If you are a lover of house-made salami and dry-cured charcuterie, go no further than the Salumi Bar at Dickson’s Farmstead Market in the lower level of Chelsea Market. Dickson’s is offering its charcuterie along with cheeses from Saxelby Cheesemongers located nearby, as well as icy cold beers on tap, ciders and wine.
The Salumi Bar features active curing cabinets capable of holding 2,000 pounds of house-made salami behind the length of the bar. The menu is a collaboration between chef and butcher Ted Rosen and salumi expert Pablo López Terrazas, who was brought on after making a name for himself in Mexico selling his salami to various successful restaurants in the region.
The Salumi Bar’s menu includes selections of house-made dry-cured salami, and whole muscle salami using pork from Sir William Angus Farm in Craryville, New York, as well as tartare, cheese, pickles, and sides served with signature condiments. The friendly staff is well versed in the art of charcuterie and ready to share that knowledge, guiding guests through the tasting experience while demonstrating the art of building charcuterie.
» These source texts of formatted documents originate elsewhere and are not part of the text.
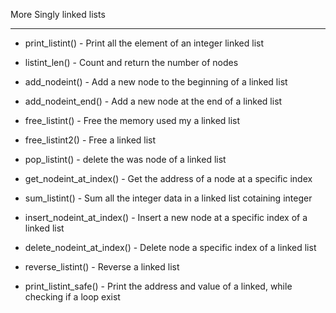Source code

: 


More Singly linked lists


-------------------------------------------------------


- print_listint() - Print all the element of an integer linked list


- listint_len() - Count and return the number of nodes


- add_nodeint() - Add a new node to the beginning of a linked list


- add_nodeint_end() - Add a new node at the end of a linked list


- free_listint() - Free the memory used my a linked list


- free_listint2() - Free a linked list


- pop_listint() - delete the was node of a linked list


- get_nodeint_at_index() - Get the address of a node at a specific index


- sum_listint() - Sum all the integer data in a linked list cotaining integer


- insert_nodeint_at_index() - Insert a new node at a specific index of a linked list


- delete_nodeint_at_index() - Delete node a specific index of a linked list


- reverse_listint() - Reverse a linked list


- print_listint_safe() - Print the address and value of a linked, while checking if a loop exist


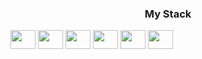 <h3 style="text-align:center;">My Stack</h3>

<div style="display: inline-block;">
<img src="https://cdn.jsdelivr.net/gh/devicons/devicon/icons/php/php-original.svg" height="30" width="40"/>
<img src="https://cdn.jsdelivr.net/gh/devicons/devicon/icons/bootstrap/bootstrap-original.svg" height="30" width="40"/>  
<img src="https://cdn.jsdelivr.net/gh/devicons/devicon/icons/css3/css3-original.svg" height="30" width="40"/>
<img src="https://cdn.jsdelivr.net/gh/devicons/devicon/icons/git/git-original-wordmark.svg" height="30" width="40"/>
<img src="https://cdn.jsdelivr.net/gh/devicons/devicon/icons/html5/html5-original.svg" height="30" width="40"/>
<img src="https://cdn.jsdelivr.net/gh/devicons/devicon/icons/mysql/mysql-original-wordmark.svg" height="30" width="40"/>
</div>  
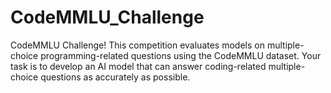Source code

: # CodeMMLU_Challenge
CodeMMLU Challenge! This competition evaluates models on multiple-choice programming-related questions using the CodeMMLU dataset. Your task is to develop an AI model that can answer coding-related multiple-choice questions as accurately as possible.
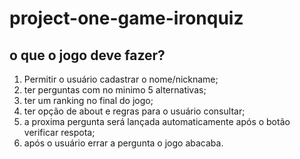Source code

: # project-one-game-ironquiz

## o que o jogo deve fazer?

1. Permitir o usuário cadastrar o nome/nickname;
2. ter perguntas com no minimo 5 alternativas;
3. ter um ranking no final do jogo;
4. ter opção de about e regras para o usuário consultar;
5. a proxima pergunta será lançada automaticamente após o botão verificar respota;
6. após o usuário errar a pergunta o jogo abacaba.

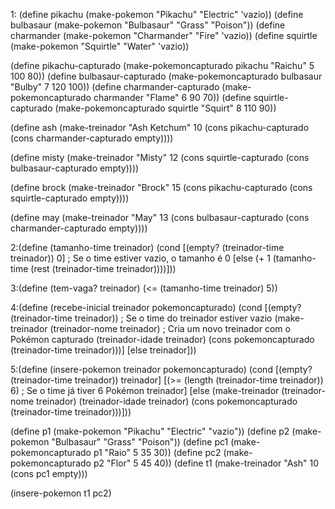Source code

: 1: (define pikachu (make-pokemon "Pikachu" "Electric" 'vazio))
    (define bulbasaur (make-pokemon "Bulbasaur" "Grass" "Poison"))
    (define charmander (make-pokemon "Charmander" "Fire" 'vazio))
    (define squirtle (make-pokemon "Squirtle" "Water" 'vazio))

(define pikachu-capturado (make-pokemoncapturado pikachu "Raichu" 5 100 80))
   (define bulbasaur-capturado (make-pokemoncapturado bulbasaur "Bulby" 7 120 100))
   (define charmander-capturado (make-pokemoncapturado charmander "Flame" 6 90 70))
   (define squirtle-capturado (make-pokemoncapturado squirtle "Squirt" 8 110 90))

(define ash (make-treinador "Ash Ketchum" 10 (cons pikachu-capturado (cons charmander-capturado empty))))

(define misty (make-treinador "Misty" 12 (cons squirtle-capturado (cons bulbasaur-capturado empty))))

(define brock (make-treinador "Brock" 15 (cons pikachu-capturado (cons squirtle-capturado empty))))

(define may (make-treinador "May" 13 (cons bulbasaur-capturado (cons charmander-capturado empty))))


2:(define (tamanho-time treinador)
  (cond
    [(empty? (treinador-time treinador)) 0]  ; Se o time estiver vazio, o tamanho é 0
    [else (+ 1 (tamanho-time (rest (treinador-time treinador))))]))  


3:(define (tem-vaga? treinador)
  (<= (tamanho-time treinador) 5))   


4:(define (recebe-inicial treinador pokemoncapturado)
  (cond
    [(empty? (treinador-time treinador)) ; Se o time do treinador estiver vazio
(make-treinador (treinador-nome treinador) ; Cria um novo treinador com o Pokémon capturado
(treinador-idade treinador)
(cons pokemoncapturado (treinador-time treinador)))] 
    [else
treinador])) 

5:(define (insere-pokemon treinador pokemoncapturado)
  (cond
    [(empty? (treinador-time treinador)) 
treinador] 
    [(>= (length (treinador-time treinador)) 6) ; Se o time já tiver 6 Pokémon
treinador] 
    [else
(make-treinador
(treinador-nome treinador)
(treinador-idade treinador)
(cons pokemoncapturado (treinador-time treinador)))])) 

(define p1 (make-pokemon "Pikachu" "Electric" "vazio"))
(define p2 (make-pokemon "Bulbasaur" "Grass" "Poison"))
(define pc1 (make-pokemoncapturado p1 "Raio" 5 35 30))
(define pc2 (make-pokemoncapturado p2 "Flor" 5 45 40))
(define t1 (make-treinador "Ash" 10 (cons pc1 empty))) 

(insere-pokemon t1 pc2)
All of Dickson’s beef, pork, lamb, and poultry are sourced from small, family farms in upstate New York that are carefully handpicked for their humanely-raised, high-quality animals. Dickson’s strives to use every part of every animal - ‘from nose-to-tail’ - and continues to honor this tradition by sourcing all its charcuterie products from the same whole animals from which they cut their steaks and chops.
The Salumi Bar is open Wednesday through Sunday from 11:00 a.m. - 8:00 p.m.